• **Exercise**: Return, word for word, only the lines of the data below that lie between the line with "Pearl Dossett (PD)" and the line with "3. Matters Arising", those two lines included.

• **Input material**:
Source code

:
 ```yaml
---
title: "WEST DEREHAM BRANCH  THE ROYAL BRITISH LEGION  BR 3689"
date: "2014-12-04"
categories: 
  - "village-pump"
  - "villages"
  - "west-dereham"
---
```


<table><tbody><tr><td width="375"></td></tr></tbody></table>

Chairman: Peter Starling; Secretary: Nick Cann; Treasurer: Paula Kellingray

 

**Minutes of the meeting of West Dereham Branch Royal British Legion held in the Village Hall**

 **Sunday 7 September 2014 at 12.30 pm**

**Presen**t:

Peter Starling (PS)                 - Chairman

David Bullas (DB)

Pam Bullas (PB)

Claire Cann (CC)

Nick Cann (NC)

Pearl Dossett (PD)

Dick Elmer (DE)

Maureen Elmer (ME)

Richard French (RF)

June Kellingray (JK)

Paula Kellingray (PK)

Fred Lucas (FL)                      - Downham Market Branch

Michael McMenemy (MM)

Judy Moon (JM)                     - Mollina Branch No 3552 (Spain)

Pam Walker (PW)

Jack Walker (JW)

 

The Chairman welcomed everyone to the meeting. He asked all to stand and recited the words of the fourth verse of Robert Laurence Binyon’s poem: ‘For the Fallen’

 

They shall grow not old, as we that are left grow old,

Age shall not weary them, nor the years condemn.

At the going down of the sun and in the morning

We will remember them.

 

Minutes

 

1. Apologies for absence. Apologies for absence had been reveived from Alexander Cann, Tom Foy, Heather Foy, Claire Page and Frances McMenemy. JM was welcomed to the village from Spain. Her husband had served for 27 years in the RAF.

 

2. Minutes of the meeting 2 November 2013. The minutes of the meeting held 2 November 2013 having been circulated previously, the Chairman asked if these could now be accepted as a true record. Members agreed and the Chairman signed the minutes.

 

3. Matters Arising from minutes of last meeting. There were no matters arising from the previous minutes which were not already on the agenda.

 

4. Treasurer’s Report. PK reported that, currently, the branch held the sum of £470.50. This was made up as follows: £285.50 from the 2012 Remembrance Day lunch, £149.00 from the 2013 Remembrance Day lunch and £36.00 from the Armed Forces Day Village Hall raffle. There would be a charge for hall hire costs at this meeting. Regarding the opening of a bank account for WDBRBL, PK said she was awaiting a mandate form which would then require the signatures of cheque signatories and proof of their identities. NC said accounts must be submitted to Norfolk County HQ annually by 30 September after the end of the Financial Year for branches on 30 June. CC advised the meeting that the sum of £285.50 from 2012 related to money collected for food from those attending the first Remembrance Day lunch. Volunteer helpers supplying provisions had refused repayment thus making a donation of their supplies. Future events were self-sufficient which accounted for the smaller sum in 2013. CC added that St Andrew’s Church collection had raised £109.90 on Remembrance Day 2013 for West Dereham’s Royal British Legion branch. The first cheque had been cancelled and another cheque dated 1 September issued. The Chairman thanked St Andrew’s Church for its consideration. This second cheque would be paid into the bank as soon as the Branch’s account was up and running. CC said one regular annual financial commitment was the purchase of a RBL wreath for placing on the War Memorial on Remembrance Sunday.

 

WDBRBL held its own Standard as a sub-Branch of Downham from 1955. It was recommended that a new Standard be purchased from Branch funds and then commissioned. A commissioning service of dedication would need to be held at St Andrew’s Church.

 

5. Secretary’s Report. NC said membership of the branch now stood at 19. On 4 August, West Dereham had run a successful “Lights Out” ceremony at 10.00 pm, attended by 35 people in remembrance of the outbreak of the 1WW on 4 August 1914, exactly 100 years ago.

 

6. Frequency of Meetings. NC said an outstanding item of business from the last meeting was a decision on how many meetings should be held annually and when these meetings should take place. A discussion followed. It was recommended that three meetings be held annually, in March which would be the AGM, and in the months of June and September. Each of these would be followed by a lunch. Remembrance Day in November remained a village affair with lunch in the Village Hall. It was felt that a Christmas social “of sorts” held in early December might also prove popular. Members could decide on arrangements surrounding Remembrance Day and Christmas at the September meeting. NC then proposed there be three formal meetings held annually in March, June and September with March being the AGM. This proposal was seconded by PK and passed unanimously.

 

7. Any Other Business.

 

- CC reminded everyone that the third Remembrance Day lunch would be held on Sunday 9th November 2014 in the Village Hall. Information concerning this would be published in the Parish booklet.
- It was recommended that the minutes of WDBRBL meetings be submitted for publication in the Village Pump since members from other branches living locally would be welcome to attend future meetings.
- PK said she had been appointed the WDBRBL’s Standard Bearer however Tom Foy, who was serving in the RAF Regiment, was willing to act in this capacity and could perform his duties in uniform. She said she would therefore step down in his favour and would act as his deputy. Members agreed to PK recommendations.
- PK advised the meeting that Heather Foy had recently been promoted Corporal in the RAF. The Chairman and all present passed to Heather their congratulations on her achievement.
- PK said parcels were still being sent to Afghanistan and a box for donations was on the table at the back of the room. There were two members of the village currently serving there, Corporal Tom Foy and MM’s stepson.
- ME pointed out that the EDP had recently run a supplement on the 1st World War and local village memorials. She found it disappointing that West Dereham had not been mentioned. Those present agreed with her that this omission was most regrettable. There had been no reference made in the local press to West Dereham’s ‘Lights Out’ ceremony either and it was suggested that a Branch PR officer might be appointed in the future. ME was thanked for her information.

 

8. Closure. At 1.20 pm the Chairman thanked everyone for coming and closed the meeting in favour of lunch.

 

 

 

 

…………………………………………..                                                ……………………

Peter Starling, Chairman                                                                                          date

• **Answer section**:
Pearl Dossett (PD)

Dick Elmer (DE)

Maureen Elmer (ME)

Richard French (RF)

June Kellingray (JK)

Paula Kellingray (PK)

Fred Lucas (FL)                      - Downham Market Branch

Michael McMenemy (MM)

Judy Moon (JM)                     - Mollina Branch No 3552 (Spain)

Pam Walker (PW)

Jack Walker (JW)

 

The Chairman welcomed everyone to the meeting. He asked all to stand and recited the words of the fourth verse of Robert Laurence Binyon’s poem: ‘For the Fallen’

 

They shall grow not old, as we that are left grow old,

Age shall not weary them, nor the years condemn.

At the going down of the sun and in the morning

We will remember them.

 

Minutes

 

1. Apologies for absence. Apologies for absence had been reveived from Alexander Cann, Tom Foy, Heather Foy, Claire Page and Frances McMenemy. JM was welcomed to the village from Spain. Her husband had served for 27 years in the RAF.

 

2. Minutes of the meeting 2 November 2013. The minutes of the meeting held 2 November 2013 having been circulated previously, the Chairman asked if these could now be accepted as a true record. Members agreed and the Chairman signed the minutes.

 

3. Matters Arising from minutes of last meeting. There were no matters arising from the previous minutes which were not already on the agenda.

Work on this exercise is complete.